On September 21, 2017, Alachua County was awarded a Justice Mental Health Collaboration Program (JMHCP) Grant by the United States Department of Justice, Bureau of Justice Assistance. Alachua County was one of seven new jurisdictions nationwide to be awarded Category 1 JMHCP funding in 2017.
This grant provides a total of $152,435 over two years to support a countywide collaborative effort to reduce the prevalence of individuals with mental health disorders in the Alachua County Jail who can safely be supervised and treated in the community.
The Alachua County Department of Court Services will lead the Justice Mental Health project team, which includes the Alachua County Sheriff’s Office, Meridian Behavioral Healthcare, the City of Gainesville Police Department, the National Alliance on Mental Illness (NAMI) Gainesville Chapter, and the Alachua County Public Safety Coordinating Council.
The project will build on progress that the County and its partners have already made through Stepping Up Alachua County: A National Initiative to Reduce the Number of People with Mental Illnesses in Jails, along with other programs. The project will be split into a planning and implementation phase. During the planning phase, the County will engage with research partners at the University of Florida to improve data collection and sharing to better screen, monitor, assess, and address mental illness in the County Jail and the local criminal justice system. The Justice Mental Health project team will use the results of the research study, along with system mapping, to identify service gaps and develop a strategic plan to work towards the goal of reducing incarceration of individuals with mental health disorders who can safely be supervised and treated in the community. During the implementation phase of the grant project, funding will be used to procure training and technical assistance to address identified service gaps and implement the Justice Mental Health strategic plan.
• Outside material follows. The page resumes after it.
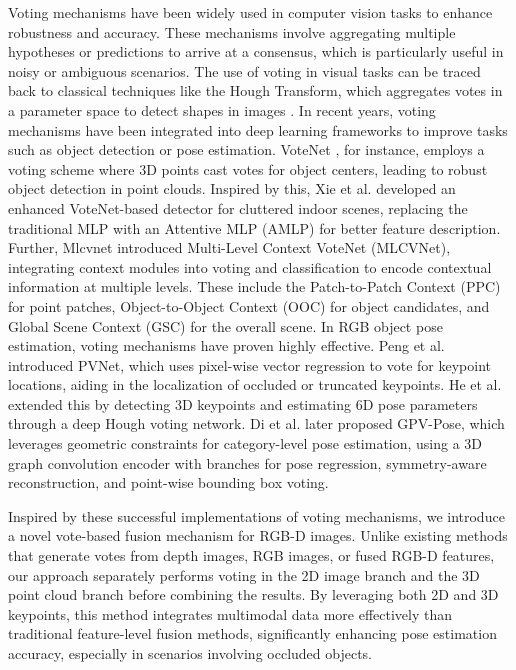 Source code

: Voting mechanisms have been widely used in computer vision tasks to enhance robustness and accuracy. These mechanisms involve aggregating multiple hypotheses or predictions to arrive at a consensus, which is particularly useful in noisy or ambiguous scenarios. The use of voting in visual tasks can be traced back to classical techniques like the Hough Transform, which aggregates votes in a parameter space to detect shapes in images \cite{hough1959machine}. In recent years, voting mechanisms have been integrated into deep learning frameworks to improve tasks such as object detection or pose estimation. VoteNet \cite{qi2019deep}, for instance, employs a voting scheme where 3D points cast votes for object centers, leading to robust object detection in point clouds. Inspired by this, Xie et al. \cite{xie2021venet} developed an enhanced VoteNet-based detector for cluttered indoor scenes, replacing the traditional MLP with an Attentive MLP (AMLP) for better feature description. Further, Mlcvnet \cite{xie2020mlcvnet} introduced Multi-Level Context VoteNet (MLCVNet), integrating context modules into voting and classification to encode contextual information at multiple levels. These include the Patch-to-Patch Context (PPC) for point patches, Object-to-Object Context (OOC) for object candidates, and Global Scene Context (GSC) for the overall scene. In RGB object pose estimation, voting mechanisms have proven highly effective. Peng et al. \cite{peng2019pvnet} introduced PVNet, which uses pixel-wise vector regression to vote for keypoint locations, aiding in the localization of occluded or truncated keypoints. He et al. \cite{he2020pvn3d} extended this by detecting 3D keypoints and estimating 6D pose parameters through a deep Hough voting network. Di et al. \cite{di2022gpv} later proposed GPV-Pose, which leverages geometric constraints for category-level pose estimation, using a 3D graph convolution encoder with branches for pose regression, symmetry-aware reconstruction, and point-wise bounding box voting.

Inspired by these successful implementations of voting mechanisms, we introduce a novel vote-based fusion mechanism for RGB-D images. Unlike existing methods that generate votes from depth images, RGB images, or fused RGB-D features, our approach separately performs voting in the 2D image branch and the 3D point cloud branch before combining the results. By leveraging both 2D and 3D keypoints, this method integrates multimodal data more effectively than traditional feature-level fusion methods, significantly enhancing pose estimation accuracy, especially in scenarios involving occluded objects.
Court Services Director Peria Duncan said, “The allied organizations in Alachua County have a long history of collaborating to address issues in our local criminal justice and treatment systems.” She continued, “This proposal is an excellent initiative to develop a more precise understanding of the incidence of mental illness in the Jail and the system as a whole. With this, we can be even more effective in reducing the prevalence of mental illness in this setting while continuing to protect public safety and we are very excited about this opportunity.”